PRAYER:   May we have as much determination in us to do God's Will as Solomon did.

SPECIAL SONG:   Read, Read Every Day  (see February -Songs We Sing In Bible Class #1 on this blog)

VISUAL AID:   Cedar chips, a large Activity (see below)

  • 480 years after the children of Israel came out of Egypt, Solomon began to build the temple. It took him 7 years to build it, but it was magnificent and it pleased the LORD. It was 60 feet long, 40 feet wide and 60 feet high. It had a porch and narrow windows. When Solomon's men and Hiram's men were building the temple, they made everything away from where they were building it, so that no one could hear an ax, or hammer, or any tool of iron. There were winding stairs and it had three stories.  The walls were made of cedar from Tyre and no one could see the stones beneath the cedar. There were beautiful carvings of gourds and open flowers. A sanctuary in the inner part of the temple for the ark of the covenant was lined with gold; in fact gold covered most everything. 1 Kings 5:22 says that the whole temple was covered with gold, even the floor!
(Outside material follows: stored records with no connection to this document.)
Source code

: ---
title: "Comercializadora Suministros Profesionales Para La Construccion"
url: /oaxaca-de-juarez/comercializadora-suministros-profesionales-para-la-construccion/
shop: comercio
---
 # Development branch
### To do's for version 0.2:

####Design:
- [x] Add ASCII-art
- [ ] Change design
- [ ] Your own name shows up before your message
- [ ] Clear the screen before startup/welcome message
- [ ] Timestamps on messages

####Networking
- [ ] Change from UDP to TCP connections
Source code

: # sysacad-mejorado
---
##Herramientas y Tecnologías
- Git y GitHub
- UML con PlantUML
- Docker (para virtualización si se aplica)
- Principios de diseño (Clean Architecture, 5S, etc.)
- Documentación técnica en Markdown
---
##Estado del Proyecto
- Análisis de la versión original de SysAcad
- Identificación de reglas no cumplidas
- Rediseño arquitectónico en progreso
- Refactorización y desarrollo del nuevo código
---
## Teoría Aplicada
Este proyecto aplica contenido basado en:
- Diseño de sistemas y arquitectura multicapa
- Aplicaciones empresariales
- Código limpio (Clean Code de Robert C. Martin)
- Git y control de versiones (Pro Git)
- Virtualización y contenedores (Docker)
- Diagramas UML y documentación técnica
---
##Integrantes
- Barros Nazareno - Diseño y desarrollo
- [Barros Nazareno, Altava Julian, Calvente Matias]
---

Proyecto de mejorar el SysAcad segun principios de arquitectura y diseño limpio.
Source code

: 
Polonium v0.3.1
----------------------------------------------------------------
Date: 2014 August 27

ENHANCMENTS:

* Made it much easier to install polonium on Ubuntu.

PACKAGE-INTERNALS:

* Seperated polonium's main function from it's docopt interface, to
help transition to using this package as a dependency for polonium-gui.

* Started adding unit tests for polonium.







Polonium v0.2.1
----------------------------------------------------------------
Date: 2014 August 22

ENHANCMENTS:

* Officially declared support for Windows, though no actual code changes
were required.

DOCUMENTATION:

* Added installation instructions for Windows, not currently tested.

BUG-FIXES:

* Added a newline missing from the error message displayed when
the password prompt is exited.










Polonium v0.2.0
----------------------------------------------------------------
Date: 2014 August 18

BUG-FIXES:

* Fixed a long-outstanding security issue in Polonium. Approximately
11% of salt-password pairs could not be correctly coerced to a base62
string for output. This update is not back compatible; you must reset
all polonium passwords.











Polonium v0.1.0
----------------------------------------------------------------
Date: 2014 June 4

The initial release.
It was the most beautiful building ever!
  • Inside Solomon's temple. it was very ornate or decorated. Two cherubim were made of olive wood,18 feet high, perfectly matched, then covered with gold.  The walls were carved the wood with cherubim, palm trees, and open flowers. There were two wreaths with 400 pomegranates. Pots, shovels, and basins were made of brass. All the vessels for the house of God were made of pure gold. The engravers took their time and, in the end, it was the most beautiful temple!
  • What did God say about the temple? He said that if Solomon walked in his statutes, executed his judgments, and kept His commandments and walked in them, then he would establish His word with Solomon, just as He had with David. He would live with the children of Israel and would not forsake His people. The LORD is always pleased with obedience more than all the sacrifices a person could offer or the words that a person promises.
  • When everything in the temple was finished and completely done, 2 Chronicles 5:13-14 says that the cloud filled the temple and that it was the glory of God. 
"Older Student" Tips:
  • We cannot imagine how beautiful Solomon's Temple was. Solomon had a high standard in building the temple and it showed! He had the best workmen and they did their best work. God always wants our best!
ACTIVITY:  "Solomon's Temple"
Materials needed:  9" x 12" blue construction paper, 5" x 12" green construction paper, 8" x 10" piece of shiny gold paper (poster board, gift wrapping paper, scrapbook paper, or something you can find around the house to recycle), glue, scissors, marker or crayon.

  1. Hand out blue paper.
  2. Hand out green paper.
  3. Tear top edge off of green paper.
  4. Glue green paper to bottom of blue paper.
  5. Cut three graduating gold rectangles.
  6. Glue gold rectangles to green paper (see picture), one on top of the other. This is the temple.
  7. Cut a half-circle out of the left over gold paper.
  8. Glue semi-circle to top of the temple.
  9. Out of gold scraps, cut a winding staircase.
  10. Glue staircase to temple.
  11. Cur narrow rectangles out of scraps of gold.
  12. Glue windows to temple.
  13. Cut two larger squares for doors.
  14. Glue doors to bottom story of temple.
  15. Write "Solomon's Temple" and "1 Kings 6" at top of blue paper.
  16. Scattered around blue paper, write "Narrow windows," "3 stories," "covered in gold," "porch," "built in 7 years," "very decorated," "winding staircase."

Monday, August 25, 2014

Lesson - Solomon Prepares To Build The Temple

VERSES:   1 Kings 5:1-18;  2 Chronicles 2:1-18

MEMORY VERSE:   1 Kings 5:9   "My servants shall bring them down from Lebanon unto the sea..."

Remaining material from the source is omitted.